PROBLEM STATEMENT: Look below for the line that contains "使用了BeautifulSo" and the line that contains "bestellingslijst terecht komen)", then restate both of them and every line in between, exactly. No picture goes in the copy.

AVAILABLE RECORDS:

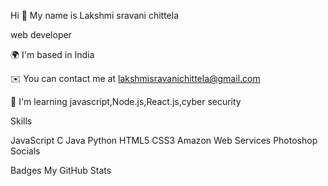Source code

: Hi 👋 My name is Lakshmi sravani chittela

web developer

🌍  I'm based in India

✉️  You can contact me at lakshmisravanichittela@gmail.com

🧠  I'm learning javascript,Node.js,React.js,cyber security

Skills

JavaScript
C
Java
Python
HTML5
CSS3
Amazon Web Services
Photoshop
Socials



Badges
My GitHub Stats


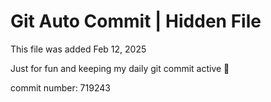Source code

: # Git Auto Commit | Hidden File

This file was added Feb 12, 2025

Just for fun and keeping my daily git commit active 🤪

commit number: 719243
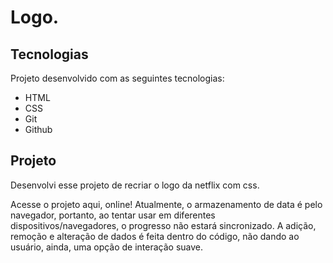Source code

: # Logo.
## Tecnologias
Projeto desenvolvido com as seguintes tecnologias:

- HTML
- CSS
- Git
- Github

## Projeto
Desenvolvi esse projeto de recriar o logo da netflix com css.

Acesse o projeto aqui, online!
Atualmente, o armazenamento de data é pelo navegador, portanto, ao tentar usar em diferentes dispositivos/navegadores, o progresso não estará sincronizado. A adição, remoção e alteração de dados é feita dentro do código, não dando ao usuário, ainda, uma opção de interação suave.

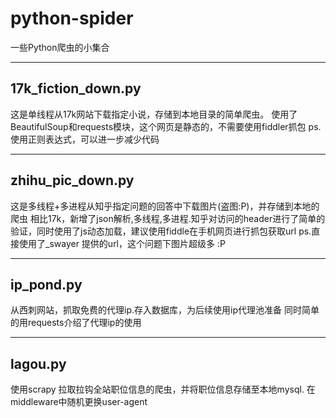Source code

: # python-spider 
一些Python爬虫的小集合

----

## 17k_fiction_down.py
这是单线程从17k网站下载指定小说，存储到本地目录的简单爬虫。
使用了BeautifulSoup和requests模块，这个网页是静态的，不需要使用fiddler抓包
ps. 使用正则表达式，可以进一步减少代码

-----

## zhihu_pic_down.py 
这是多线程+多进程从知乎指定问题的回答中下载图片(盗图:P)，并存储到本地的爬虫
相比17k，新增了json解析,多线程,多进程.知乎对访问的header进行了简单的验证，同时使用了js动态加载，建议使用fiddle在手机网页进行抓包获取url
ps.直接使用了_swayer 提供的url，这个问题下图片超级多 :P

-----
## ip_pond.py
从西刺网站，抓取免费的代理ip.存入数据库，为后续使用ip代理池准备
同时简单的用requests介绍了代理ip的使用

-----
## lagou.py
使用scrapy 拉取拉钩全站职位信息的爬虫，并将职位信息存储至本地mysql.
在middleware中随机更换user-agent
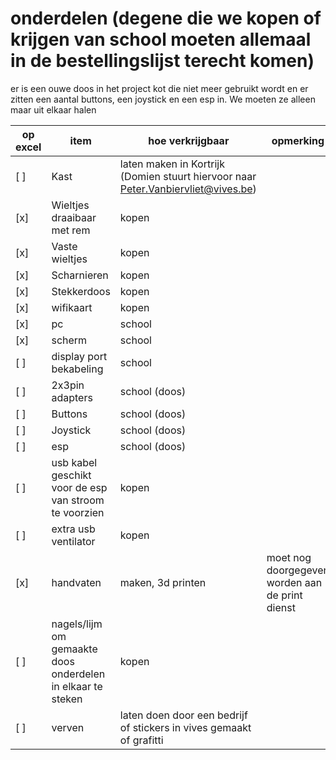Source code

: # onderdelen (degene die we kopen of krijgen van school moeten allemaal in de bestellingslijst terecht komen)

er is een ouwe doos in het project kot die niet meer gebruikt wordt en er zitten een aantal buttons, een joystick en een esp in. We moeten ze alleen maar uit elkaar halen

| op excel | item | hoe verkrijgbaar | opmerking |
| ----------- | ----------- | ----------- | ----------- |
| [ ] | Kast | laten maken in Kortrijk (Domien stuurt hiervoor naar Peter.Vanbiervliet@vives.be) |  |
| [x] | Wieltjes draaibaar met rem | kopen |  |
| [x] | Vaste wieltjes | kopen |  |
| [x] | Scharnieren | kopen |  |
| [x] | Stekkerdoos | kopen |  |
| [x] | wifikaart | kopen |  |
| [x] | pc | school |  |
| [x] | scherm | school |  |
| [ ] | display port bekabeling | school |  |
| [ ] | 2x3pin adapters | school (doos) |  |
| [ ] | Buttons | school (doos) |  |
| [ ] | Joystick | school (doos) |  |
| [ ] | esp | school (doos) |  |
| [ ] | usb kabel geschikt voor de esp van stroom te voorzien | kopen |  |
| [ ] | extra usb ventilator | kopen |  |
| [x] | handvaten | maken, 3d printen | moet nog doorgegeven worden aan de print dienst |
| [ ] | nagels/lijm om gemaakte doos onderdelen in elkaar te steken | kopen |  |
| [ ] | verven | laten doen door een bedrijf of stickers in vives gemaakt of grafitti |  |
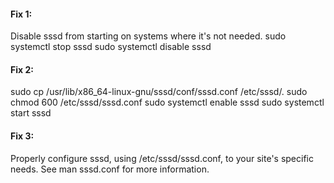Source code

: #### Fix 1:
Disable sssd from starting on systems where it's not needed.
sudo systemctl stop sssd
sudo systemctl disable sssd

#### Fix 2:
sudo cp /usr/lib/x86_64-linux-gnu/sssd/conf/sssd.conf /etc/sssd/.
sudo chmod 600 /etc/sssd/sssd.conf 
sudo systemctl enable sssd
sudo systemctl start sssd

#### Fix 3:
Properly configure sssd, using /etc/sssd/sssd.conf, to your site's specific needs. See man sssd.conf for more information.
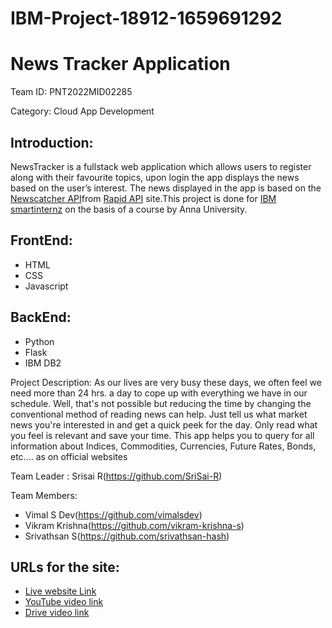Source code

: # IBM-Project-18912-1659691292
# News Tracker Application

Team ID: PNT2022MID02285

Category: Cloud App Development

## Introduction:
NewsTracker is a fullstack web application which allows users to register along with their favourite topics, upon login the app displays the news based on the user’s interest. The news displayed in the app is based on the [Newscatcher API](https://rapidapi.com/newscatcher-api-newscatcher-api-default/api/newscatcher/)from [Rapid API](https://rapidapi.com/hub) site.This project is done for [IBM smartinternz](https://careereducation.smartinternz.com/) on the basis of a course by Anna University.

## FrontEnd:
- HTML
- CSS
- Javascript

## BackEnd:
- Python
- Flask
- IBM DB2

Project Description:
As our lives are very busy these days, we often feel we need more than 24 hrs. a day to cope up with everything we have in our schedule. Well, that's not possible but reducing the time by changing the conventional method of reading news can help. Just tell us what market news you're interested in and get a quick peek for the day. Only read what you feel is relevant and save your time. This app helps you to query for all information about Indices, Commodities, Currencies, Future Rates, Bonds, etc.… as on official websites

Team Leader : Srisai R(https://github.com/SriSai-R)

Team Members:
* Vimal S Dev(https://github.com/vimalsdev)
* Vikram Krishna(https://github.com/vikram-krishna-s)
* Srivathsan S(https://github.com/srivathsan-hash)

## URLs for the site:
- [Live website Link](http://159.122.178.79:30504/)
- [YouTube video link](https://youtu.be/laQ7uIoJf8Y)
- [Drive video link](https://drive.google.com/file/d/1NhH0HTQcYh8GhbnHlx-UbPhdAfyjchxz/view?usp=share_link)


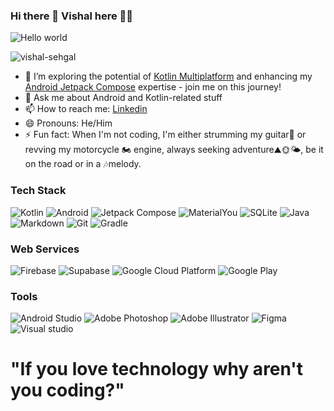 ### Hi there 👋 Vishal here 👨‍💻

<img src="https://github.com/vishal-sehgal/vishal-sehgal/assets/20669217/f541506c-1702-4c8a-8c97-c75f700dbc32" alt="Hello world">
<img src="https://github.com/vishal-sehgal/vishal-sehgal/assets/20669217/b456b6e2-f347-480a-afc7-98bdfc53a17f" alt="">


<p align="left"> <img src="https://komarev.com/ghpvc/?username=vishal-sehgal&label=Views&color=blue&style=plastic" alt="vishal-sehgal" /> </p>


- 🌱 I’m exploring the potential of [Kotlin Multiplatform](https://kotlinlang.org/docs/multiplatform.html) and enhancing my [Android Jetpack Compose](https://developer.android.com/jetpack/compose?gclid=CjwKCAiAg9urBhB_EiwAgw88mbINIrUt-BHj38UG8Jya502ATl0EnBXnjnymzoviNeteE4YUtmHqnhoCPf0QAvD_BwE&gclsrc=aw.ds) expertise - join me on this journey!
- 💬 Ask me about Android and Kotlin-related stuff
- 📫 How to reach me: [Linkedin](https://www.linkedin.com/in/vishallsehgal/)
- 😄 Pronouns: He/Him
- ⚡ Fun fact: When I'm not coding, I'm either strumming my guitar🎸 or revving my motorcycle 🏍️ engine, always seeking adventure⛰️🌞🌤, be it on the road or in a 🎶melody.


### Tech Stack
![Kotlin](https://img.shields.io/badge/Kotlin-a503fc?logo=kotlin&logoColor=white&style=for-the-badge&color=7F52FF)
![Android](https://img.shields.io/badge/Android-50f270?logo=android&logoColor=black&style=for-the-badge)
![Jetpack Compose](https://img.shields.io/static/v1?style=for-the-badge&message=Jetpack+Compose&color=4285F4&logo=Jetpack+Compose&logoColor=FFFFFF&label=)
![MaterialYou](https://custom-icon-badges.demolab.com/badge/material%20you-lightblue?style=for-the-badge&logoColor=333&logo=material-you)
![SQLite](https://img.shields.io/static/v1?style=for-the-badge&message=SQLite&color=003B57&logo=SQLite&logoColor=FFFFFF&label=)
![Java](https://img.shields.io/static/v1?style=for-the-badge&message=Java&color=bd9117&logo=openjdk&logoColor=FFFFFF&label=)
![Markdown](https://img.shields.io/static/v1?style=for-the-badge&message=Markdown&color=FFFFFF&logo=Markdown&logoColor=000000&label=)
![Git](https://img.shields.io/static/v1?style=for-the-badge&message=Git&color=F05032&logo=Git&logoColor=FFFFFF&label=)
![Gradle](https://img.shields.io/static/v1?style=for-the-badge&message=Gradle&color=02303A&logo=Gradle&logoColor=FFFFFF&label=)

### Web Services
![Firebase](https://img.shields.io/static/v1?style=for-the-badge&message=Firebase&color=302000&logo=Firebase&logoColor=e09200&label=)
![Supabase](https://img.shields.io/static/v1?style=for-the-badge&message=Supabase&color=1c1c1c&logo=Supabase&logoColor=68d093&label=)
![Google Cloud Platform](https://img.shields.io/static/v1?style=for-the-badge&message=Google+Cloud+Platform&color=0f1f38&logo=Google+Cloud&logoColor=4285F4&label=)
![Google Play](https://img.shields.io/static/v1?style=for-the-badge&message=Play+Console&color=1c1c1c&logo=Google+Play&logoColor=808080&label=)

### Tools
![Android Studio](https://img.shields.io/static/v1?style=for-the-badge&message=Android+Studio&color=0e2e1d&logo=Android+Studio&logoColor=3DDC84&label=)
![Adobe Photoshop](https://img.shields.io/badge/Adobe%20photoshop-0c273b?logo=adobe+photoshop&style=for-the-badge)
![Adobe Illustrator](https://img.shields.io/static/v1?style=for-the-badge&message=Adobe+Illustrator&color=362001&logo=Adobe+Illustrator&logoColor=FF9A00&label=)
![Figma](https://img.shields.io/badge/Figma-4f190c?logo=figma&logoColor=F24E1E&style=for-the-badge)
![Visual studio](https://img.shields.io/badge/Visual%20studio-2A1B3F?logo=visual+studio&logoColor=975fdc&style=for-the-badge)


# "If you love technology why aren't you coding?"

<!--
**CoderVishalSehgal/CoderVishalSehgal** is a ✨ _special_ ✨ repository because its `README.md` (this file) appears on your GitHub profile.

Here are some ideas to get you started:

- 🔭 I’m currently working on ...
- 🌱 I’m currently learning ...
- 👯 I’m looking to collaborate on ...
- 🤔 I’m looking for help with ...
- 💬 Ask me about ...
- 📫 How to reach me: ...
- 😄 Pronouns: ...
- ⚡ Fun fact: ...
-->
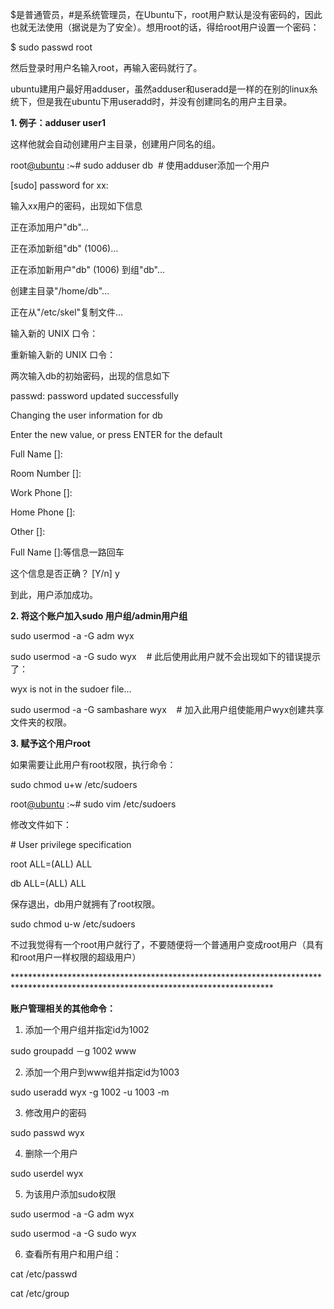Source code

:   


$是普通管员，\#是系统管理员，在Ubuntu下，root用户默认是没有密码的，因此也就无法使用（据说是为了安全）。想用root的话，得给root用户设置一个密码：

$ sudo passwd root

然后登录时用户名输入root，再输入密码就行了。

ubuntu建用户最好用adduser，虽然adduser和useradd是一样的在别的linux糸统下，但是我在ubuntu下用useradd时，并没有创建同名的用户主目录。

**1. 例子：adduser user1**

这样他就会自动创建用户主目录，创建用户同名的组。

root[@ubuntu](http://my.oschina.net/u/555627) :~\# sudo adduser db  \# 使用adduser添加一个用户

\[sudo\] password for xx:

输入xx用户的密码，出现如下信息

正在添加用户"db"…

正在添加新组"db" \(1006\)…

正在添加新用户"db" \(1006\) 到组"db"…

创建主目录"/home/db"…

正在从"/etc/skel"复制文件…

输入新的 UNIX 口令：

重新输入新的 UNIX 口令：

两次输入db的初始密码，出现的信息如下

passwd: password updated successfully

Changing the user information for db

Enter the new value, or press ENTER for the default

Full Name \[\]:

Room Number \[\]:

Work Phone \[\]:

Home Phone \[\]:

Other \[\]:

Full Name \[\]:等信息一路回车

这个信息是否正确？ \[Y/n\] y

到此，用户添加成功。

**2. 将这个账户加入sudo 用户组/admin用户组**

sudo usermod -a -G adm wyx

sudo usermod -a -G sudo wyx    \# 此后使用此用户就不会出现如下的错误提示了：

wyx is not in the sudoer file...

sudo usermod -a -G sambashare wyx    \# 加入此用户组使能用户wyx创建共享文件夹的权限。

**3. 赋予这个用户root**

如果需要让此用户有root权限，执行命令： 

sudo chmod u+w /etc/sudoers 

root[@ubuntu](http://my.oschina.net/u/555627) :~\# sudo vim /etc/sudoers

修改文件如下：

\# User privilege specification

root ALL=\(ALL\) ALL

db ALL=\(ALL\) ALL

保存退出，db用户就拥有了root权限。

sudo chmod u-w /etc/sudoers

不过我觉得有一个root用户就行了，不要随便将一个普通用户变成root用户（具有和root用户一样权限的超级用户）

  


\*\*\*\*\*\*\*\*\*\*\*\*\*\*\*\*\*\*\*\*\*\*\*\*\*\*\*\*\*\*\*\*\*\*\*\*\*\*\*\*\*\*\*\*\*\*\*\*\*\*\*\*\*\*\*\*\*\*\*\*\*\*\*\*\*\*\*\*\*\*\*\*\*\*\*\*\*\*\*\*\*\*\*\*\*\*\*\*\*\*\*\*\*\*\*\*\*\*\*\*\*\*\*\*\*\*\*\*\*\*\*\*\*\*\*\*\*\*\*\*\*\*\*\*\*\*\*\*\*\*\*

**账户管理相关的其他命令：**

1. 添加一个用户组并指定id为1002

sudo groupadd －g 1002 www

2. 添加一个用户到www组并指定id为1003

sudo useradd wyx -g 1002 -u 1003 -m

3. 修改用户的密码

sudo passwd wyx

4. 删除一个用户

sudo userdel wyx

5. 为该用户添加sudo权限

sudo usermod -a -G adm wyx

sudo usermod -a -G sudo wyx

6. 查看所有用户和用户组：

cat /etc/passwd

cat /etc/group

REPLY:
使用了BeautifulSoup和requests模块，这个网页是静态的，不需要使用fiddler抓包
ps. 使用正则表达式，可以进一步减少代码

-----

## zhihu_pic_down.py 
这是多线程+多进程从知乎指定问题的回答中下载图片(盗图:P)，并存储到本地的爬虫
相比17k，新增了json解析,多线程,多进程.知乎对访问的header进行了简单的验证，同时使用了js动态加载，建议使用fiddle在手机网页进行抓包获取url
ps.直接使用了_swayer 提供的url，这个问题下图片超级多 :P

-----
## ip_pond.py
从西刺网站，抓取免费的代理ip.存入数据库，为后续使用ip代理池准备
同时简单的用requests介绍了代理ip的使用

-----
## lagou.py
使用scrapy 拉取拉钩全站职位信息的爬虫，并将职位信息存储至本地mysql.
在middleware中随机更换user-agent
Source code

: # onderdelen (degene die we kopen of krijgen van school moeten allemaal in de bestellingslijst terecht komen)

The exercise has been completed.